At least one Australian woman has taken her own life because of severe, permanent and disabling mesh complications.
The Australian Pelvic Mesh Support Group called on the Federal Government to assist women unable to work because of pelvic mesh injuries, and state governments to “radically improve pathways for women who urgently require full pelvic mesh removals”.
“We’re aware of hundreds of Australian women who are financially destroyed and unable to provide for their families, and are abandoned and unsupported by the government officials who endorsed these defective products,” group administrator Kim Blieschke said.
It was offensive and farcical that women who were “broken financially, psychologically and physically” because of mesh surgery were then forced to finance mesh removal costs as well, she said.
“Only one party wins in this situation, and it’s not Australian women,” she said.
A survey of 1690 group members found that 44 per cent worked before pelvic mesh surgery, but only 10 per cent were now able to work full time.
The Consumers Health Forum of Australia said the pelvic mesh scandal had been a failure of the regulatory, quality and safety mechanisms that exist to safeguard the general public.
It called for a separate inquiry into the responsibilities, operations and funding of Australia’s device regulator, the Therapeutic Goods Administration, with “special emphasis on its failure to provide timely warnings”.
Spokesperson for Australia’s state and territory-based consumer health organisations, Melissa Fox, said there was an urgent need for specialist support care for many women across the country left with devastating, permanent and incapacitating mesh complications.
She rejected doctors’ groups that said only a small number of women were affected after the lack of data about mesh surgery was first raised in the media and later confirmed during the Senate inquiry – including a concession by Australia’s device regulator in 2013 that there was “no way” of knowing how many women were implanted with mesh based on Medicare payments.
She also backed women’s views that gender played a significant role in why the scandal went on for so long, despite serious concerns being raised about mesh device prototypes in the late 1980s.

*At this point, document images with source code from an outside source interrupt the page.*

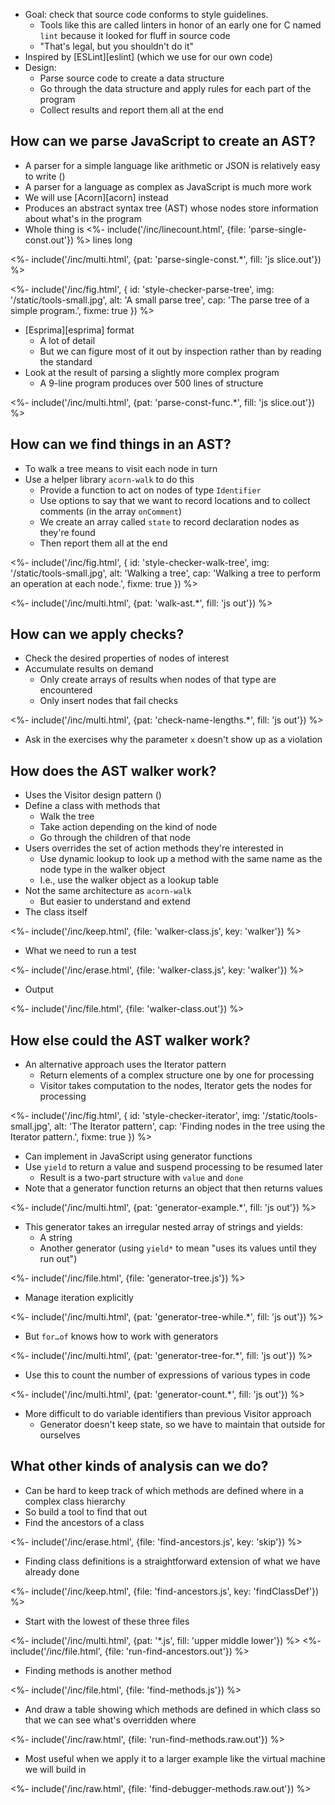 ---
---

-   Goal: check that source code conforms to style guidelines.
    -   Tools like this are called <g key="linter">linters</g> in honor of an early one for C named `lint`
        because it looked for fluff in source code
    -   "That's legal, but you shouldn't do it"
-   Inspired by [ESLint][eslint] (which we use for our own code)
-   Design:
    -   Parse source code to create a data structure
    -   Go through the data structure and apply rules for each part of the program
    -   Collect results and report them all at the end

## How can we parse JavaScript to create an AST?

-   A parser for a simple language like arithmetic or JSON is relatively easy to write (<xref key="regex-parser"></xref>)
-   A parser for a language as complex as JavaScript is much more work
-   We will use [Acorn][acorn] instead
-   Produces an <g key="abstract_syntax_tree">abstract syntax tree</g> (AST)
    whose nodes store information about what's in the program
-   Whole thing is <%- include('/inc/linecount.html', {file: 'parse-single-const.out'}) %> lines long

<%- include('/inc/multi.html', {pat: 'parse-single-const.*', fill: 'js slice.out'}) %>

<%- include('/inc/fig.html', {
    id: 'style-checker-parse-tree',
    img: '/static/tools-small.jpg',
    alt: 'A small parse tree',
    cap: 'The parse tree of a simple program.',
    fixme: true
}) %>

-   [Esprima][esprima] format
    -   A lot of detail
    -   But we can figure most of it out by inspection rather than by reading the standard
-   Look at the result of parsing a slightly more complex program
    -   A 9-line program produces over 500 lines of structure

<%- include('/inc/multi.html', {pat: 'parse-const-func.*', fill: 'js slice.out'}) %>

## How can we find things in an AST?

-   To <g key="walk_tree">walk a tree</g> means to visit each node in turn
-   Use a helper library `acorn-walk` to do this
    -   Provide a function to act on nodes of type `Identifier`
    -   Use options to say that we want to record locations and to collect comments (in the array `onComment`)
    -   We create an array called `state` to record declaration nodes as they're found
    -   Then report them all at the end

<%- include('/inc/fig.html', {
    id: 'style-checker-walk-tree',
    img: '/static/tools-small.jpg',
    alt: 'Walking a tree',
    cap: 'Walking a tree to perform an operation at each node.',
    fixme: true
}) %>

<%- include('/inc/multi.html', {pat: 'walk-ast.*', fill: 'js out'}) %>

## How can we apply checks?

-   Check the desired properties of nodes of interest
-   Accumulate results on demand
    -   Only create arrays of results when nodes of that type are encountered
    -   Only insert nodes that fail checks

<%- include('/inc/multi.html', {pat: 'check-name-lengths.*', fill: 'js out'}) %>

-   Ask in the exercises why the parameter `x` doesn't show up as a violation

## How does the AST walker work?

-   Uses the <g key="visitor_pattern">Visitor</g> design pattern (<xref key="page-templates"></xref>)
-   Define a class with methods that
    -   Walk the tree
    -   Take action depending on the kind of node
    -   Go through the children of that node
-   Users overrides the set of action methods they're interested in
    -   Use <g key="dynamic_lookup">dynamic lookup</g> to look up a method
        with the same name as the node type in the walker object
    -   I.e., use the walker object as a lookup table
-   Not the same architecture as `acorn-walk`
    -   But easier to understand and extend
-   The class itself

<%- include('/inc/keep.html', {file: 'walker-class.js', key: 'walker'}) %>

-   What we need to run a test

<%- include('/inc/erase.html', {file: 'walker-class.js', key: 'walker'}) %>

-   Output

<%- include('/inc/file.html', {file: 'walker-class.out'}) %>

## How else could the AST walker work?

-   An alternative approach uses the <g key="iterator_pattern">Iterator</g> pattern
    -   Return elements of a complex structure one by one for processing
    -   Visitor takes computation to the nodes, Iterator gets the nodes for processing

<%- include('/inc/fig.html', {
    id: 'style-checker-iterator',
    img: '/static/tools-small.jpg',
    alt: 'The Iterator pattern',
    cap: 'Finding nodes in the tree using the Iterator pattern.',
    fixme: true
}) %>

-   Can implement in JavaScript using <g key="generator_function">generator functions</g>
-   Use `yield` to return a value and suspend processing to be resumed later
    -   Result is a two-part structure with `value` and `done`
-   Note that a generator function returns an object that then returns values

<%- include('/inc/multi.html', {pat: 'generator-example.*', fill: 'js out'}) %>

-   This generator takes an irregular nested array of strings and yields:
    -   A string
    -   Another generator (using `yield*` to mean "uses its values until they run out")

<%- include('/inc/file.html', {file: 'generator-tree.js'}) %>

-   Manage iteration explicitly

<%- include('/inc/multi.html', {pat: 'generator-tree-while.*', fill: 'js out'}) %>

-   But `for…of` knows how to work with generators

<%- include('/inc/multi.html', {pat: 'generator-tree-for.*', fill: 'js out'}) %>

-   Use this to count the number of expressions of various types in code

<%- include('/inc/multi.html', {pat: 'generator-count.*', fill: 'js out'}) %>

-   More difficult to do variable identifiers than previous Visitor approach
    -   Generator doesn't keep state, so we have to maintain that outside for ourselves

## What other kinds of analysis can we do?

-   Can be hard to keep track of which methods are defined where in a complex class hierarchy
-   So build a tool to find that out
-   Find the ancestors of a class

<%- include('/inc/erase.html', {file: 'find-ancestors.js', key: 'skip'}) %>

-   Finding class definitions is a straightforward extension of what we have already done

<%- include('/inc/keep.html', {file: 'find-ancestors.js', key: 'findClassDef'}) %>

-   Start with the lowest of these three files

<%- include('/inc/multi.html', {pat: '*.js', fill: 'upper middle lower'}) %>
<%- include('/inc/file.html', {file: 'run-find-ancestors.out'}) %>

-   Finding methods is another method

<%- include('/inc/file.html', {file: 'find-methods.js'}) %>

-   And draw a table showing which methods are defined in which class so that we can see what's overridden where

<%- include('/inc/raw.html', {file: 'run-find-methods.raw.out'}) %>

-   Most useful when we apply it to a larger example
    like the virtual machine we will build in <xref key="virtual-machine"></xref>

<%- include('/inc/raw.html', {file: 'find-debugger-methods.raw.out'}) %>
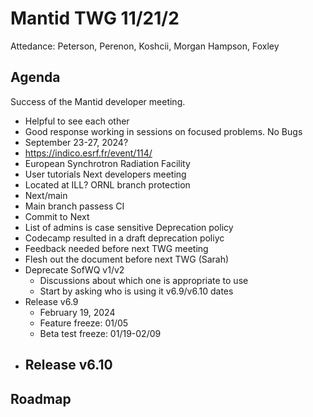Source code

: # Mantid TWG 11/21/2
Attedance:
Peterson, Perenon, Koshcii, Morgan Hampson, Foxley

## Agenda
Success of the Mantid developer meeting.
- Helpful to see each other
- Good response working in sessions on focused problems.
No Bugs
- September 23-27, 2024?
- https://indico.esrf.fr/event/114/
- European Synchrotron Radiation Facility
- User tutorials 
Next developers meeting
- Located at ILL?
ORNL branch protection
- Next/main
- Main branch passess CI
- Commit to Next
- List of admins is case sensitive
Deprecation policy
- Codecamp resulted in a draft deprecation poliyc
- Feedback needed before next TWG meeting
- Flesh out the document before next TWG (Sarah)
- Deprecate SofWQ v1/v2
  - Discussions about which one is appropriate to use
  - Start by asking who is using it
v6.9/v6.10 dates
- Release v6.9
   - February 19, 2024
   - Feature freeze: 01/05
   - Beta test freeze: 01/19-02/09
- Release v6.10
   -
Roadmap
- 
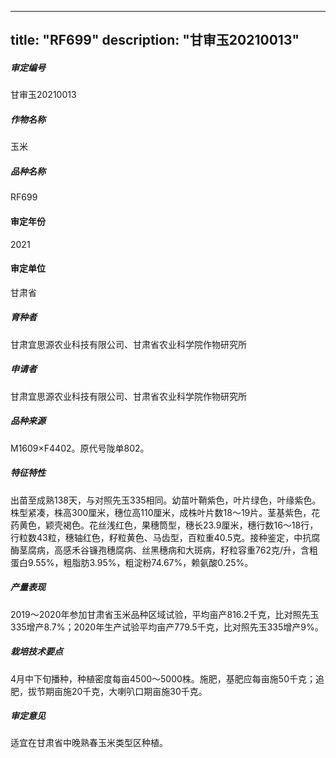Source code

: 
---
title: "RF699"
description: "甘审玉20210013"
---
##### 审定编号 
甘审玉20210013

##### 作物名称
玉米

##### 品种名称
RF699

#### 审定年份
2021	

#### 审定单位
甘肃省

##### 育种者
甘肃宜思源农业科技有限公司、甘肃省农业科学院作物研究所

##### 申请者
甘肃宜思源农业科技有限公司、甘肃省农业科学院作物研究所

##### 品种来源
M1609×F4402。原代号陇单802。

##### 特征特性
出苗至成熟138天，与对照先玉335相同。幼苗叶鞘紫色，叶片绿色，叶缘紫色。株型紧凑，株高300厘米，穗位高110厘米，成株叶片数18～19片。茎基紫色，花药黄色，颖壳褐色。花丝浅红色，果穗筒型，穗长23.9厘米，穗行数16～18行，行粒数43粒，穗轴红色，籽粒黄色、马齿型，百粒重40.5克。接种鉴定，中抗腐酶茎腐病，高感禾谷镰孢穗腐病、丝黑穗病和大斑病，籽粒容重762克/升，含粗蛋白9.55%，粗脂肪3.95%，粗淀粉74.67%，赖氨酸0.25%。

##### 产量表现
2019～2020年参加甘肃省玉米品种区域试验，平均亩产816.2千克，比对照先玉335增产8.7%；2020年生产试验平均亩产779.5千克，比对照先玉335增产9%。

##### 栽培技术要点
4月中下旬播种，种植密度每亩4500～5000株。施肥，基肥应每亩施50千克；追肥，拔节期亩施20千克，大喇叭口期亩施30千克。

##### 审定意见
适宜在甘肃省中晚熟春玉米类型区种植。


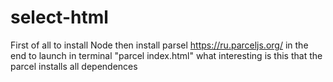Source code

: # select-html
First of all to install Node
then install parsel https://ru.parceljs.org/
in the end to launch in terminal "parcel index.html"
what interesting is this that the parcel installs all dependences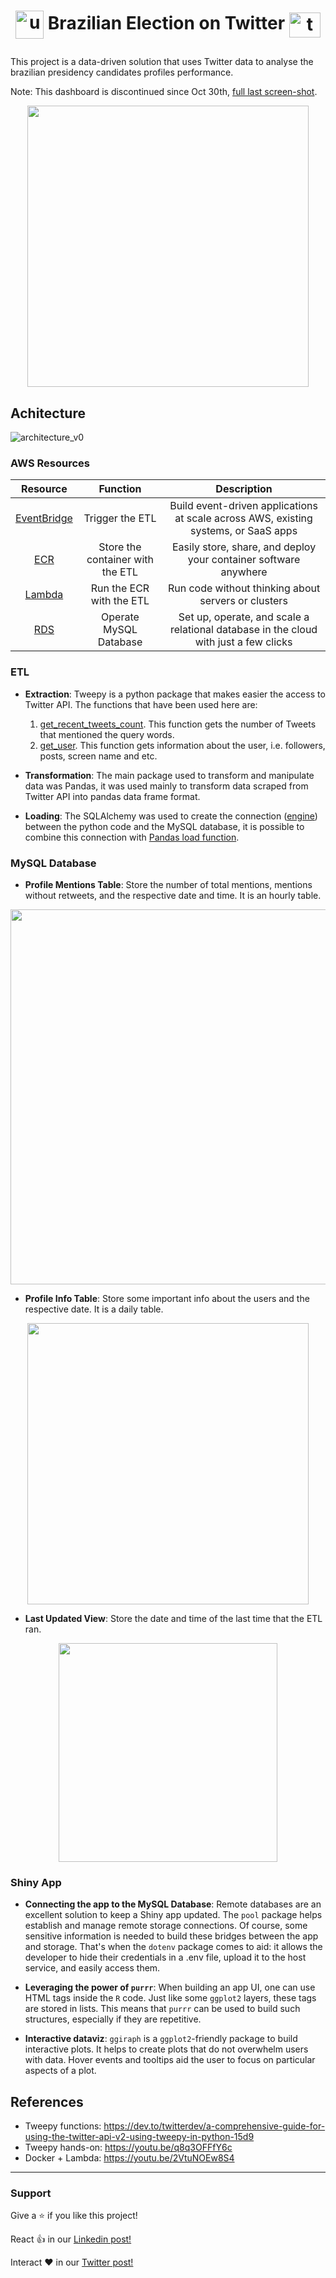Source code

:# <p align="center" style="margin-top: 0px;"><img align="center" alt="urna" height="45" width="45" src="https://user-images.githubusercontent.com/48625700/192151877-e07c0c2a-f2cf-49f7-ad1c-9392bbde3b74.png"> Brazilian Election on Twitter <img align="center" alt="twitter" height="40" width="50" src="https://cdn.jsdelivr.net/gh/devicons/devicon/icons/twitter/twitter-original.svg">

This project is a data-driven solution that uses Twitter data to analyse the brazilian presidency candidates profiles performance.
  
Note: This dashboard is discontinued since Oct 30th, [full last screen-shot](https://github.com/mascalmeida/br-elections-on-twitter/blob/master/dash-screencapture-2022-10-30.png).

<p align="center">
<img width="450px"  src="https://user-images.githubusercontent.com/48625700/198876955-4fe6a4ce-582b-49d7-9d89-1acca1fea52b.PNG" />
</p>

## Achitecture

![architecture_v0](https://user-images.githubusercontent.com/48625700/192274947-17c9a7e9-124f-408d-a754-7645e7dabd50.png)

### AWS Resources

| Resource | Function    | Description    |
| :---:   | :---: | :---: |
| [EventBridge](https://aws.amazon.com/eventbridge/) | Trigger the ETL   | Build event-driven applications at scale across AWS, existing systems, or SaaS apps   |
| [ECR](https://aws.amazon.com/ecr/) | Store the container with the ETL   | Easily store, share, and deploy your container software anywhere   |
| [Lambda](https://aws.amazon.com/lambda/) | Run the ECR with the ETL   | Run code without thinking about servers or clusters   |
| [RDS](https://aws.amazon.com/rds/) | Operate MySQL Database   | Set up, operate, and scale a relational database in the cloud with just a few clicks   |

### ETL

- **Extraction**: Tweepy is a python package that makes easier the access to Twitter API. The functions that have been used here are: 
  1. [get_recent_tweets_count](https://developer.twitter.com/en/docs/twitter-api/tweets/counts/api-reference/get-tweets-counts-recent). This function gets the number of Tweets that mentioned the query words.
  2. [get_user](https://developer.twitter.com/en/docs/twitter-api/v1/accounts-and-users/follow-search-get-users/api-reference/get-users-show). This function gets information about the user, i.e. followers, posts, screen name and etc.

- **Transformation**: The main package used to transform and manipulate data was Pandas, it was used mainly to transform data scraped from Twitter API into pandas data frame format.

- **Loading**: The SQLAlchemy was used to create the connection ([engine](https://docs.sqlalchemy.org/en/14/core/engines.html)) between the python code and the MySQL database, it is possible to combine this connection with [Pandas load function](https://pandas.pydata.org/docs/reference/api/pandas.DataFrame.to_sql.html).

### MySQL Database

- **Profile Mentions Table**: Store the number of total mentions, mentions without retweets, and the respective date and time. It is an hourly table.

<p align="center">
<img width="600px"  src="https://user-images.githubusercontent.com/48625700/192282051-6a544d8a-58c7-4979-b527-e6fde679f258.png" />
</p>

- **Profile Info Table**: Store some important info about the users and the respective date. It is a daily table.

<p align="center">
<img width="450px"  src="https://user-images.githubusercontent.com/48625700/192283402-9746ac51-0127-4a34-9ac2-3855eee21395.png" />
</p>

- **Last Updated View**: Store the date and time of the last time that the ETL ran.

<p align="center">
<img width="350px"  src="https://user-images.githubusercontent.com/48625700/192284151-0ea77cff-6b3d-4f9a-86f0-de3616e7872b.png" />
</p>

### Shiny App

- **Connecting the app to the MySQL Database**: Remote databases are an excellent solution to keep a Shiny app updated. The `pool` package helps establish and manage remote storage connections. Of course, some sensitive information is needed to build these bridges between the app and storage. That's when the `dotenv` package comes to aid: it allows the developer to hide their credentials in a .env file, upload it to the host service, and easily access them.

- **Leveraging the power of `purrr`**: When building an app UI, one can use HTML tags inside the `R` code. Just like some `ggplot2` layers, these tags are stored in lists. This means that `purrr` can be used to build such structures, especially if they are repetitive.

- **Interactive dataviz**: `ggiraph` is a `ggplot2`-friendly package to build interactive plots. It helps to create plots that do not overwhelm users with data. Hover events and tooltips aid the user to focus on particular aspects of a plot.

## References
- Tweepy functions: https://dev.to/twitterdev/a-comprehensive-guide-for-using-the-twitter-api-v2-using-tweepy-in-python-15d9
- Tweepy hands-on: https://youtu.be/q8q3OFFfY6c
- Docker + Lambda: https://youtu.be/2VtuNOEw8S4

------------------------------------------------------------
### Support

Give a ⭐️ if you like this project!

React 👍 in our [Linkedin post!](https://www.linkedin.com/posts/lucas-mascarenhas_python-docker-mysql-activity-6980180488736935937-aXbK/)

Interact ❤️ in our [Twitter post!](https://twitter.com/IcaroBSC/status/1574415139666890759)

“If the gender roles had been reversed and it was doctors implanting male patients, this would not have continued for as long as it has,” Ms Fox said.
Hunter mesh-injured woman Teigan, who was 22 when she was implanted with a “gold standard” Johnson & Johnson TVT device in 2008, said she wanted the mesh taken out of her body after a decade of severe complications that have left her scared of the future.
“I just don’t know what’s going on with my body,” she said after the latest round of tests showed liver abnormalities, on the back of years of pain, unceasing urinary tract infections and an inability to urinate caused by “strangury”, or the interaction between her bladder and the mesh.
“I want this mesh out of me but my symptoms might not improve,” she said.
Too many doctors were unaware of the severe complications caused by mesh, she said.
The Urological Society of Australia and New Zealand backed the use of a group of pelvic mesh devices known as midurethral slings to treat incontinence, and said denying women the option to choose the slings would be a “retrograde step and out of keeping with best practice”.
“The difficulties some women have experienced in relation to mid urethral sling placement has not always been a result of the technology alone and Urologists are experienced in managing such complications,” the society said.
In January American pharmaceutical giant Johnson & Johnson withdrew its “gold standard” incontinence pelvic mesh midurethral slings from the Australian market after evidence from women at the Senate inquiry and a class action legal case by more than 800 women.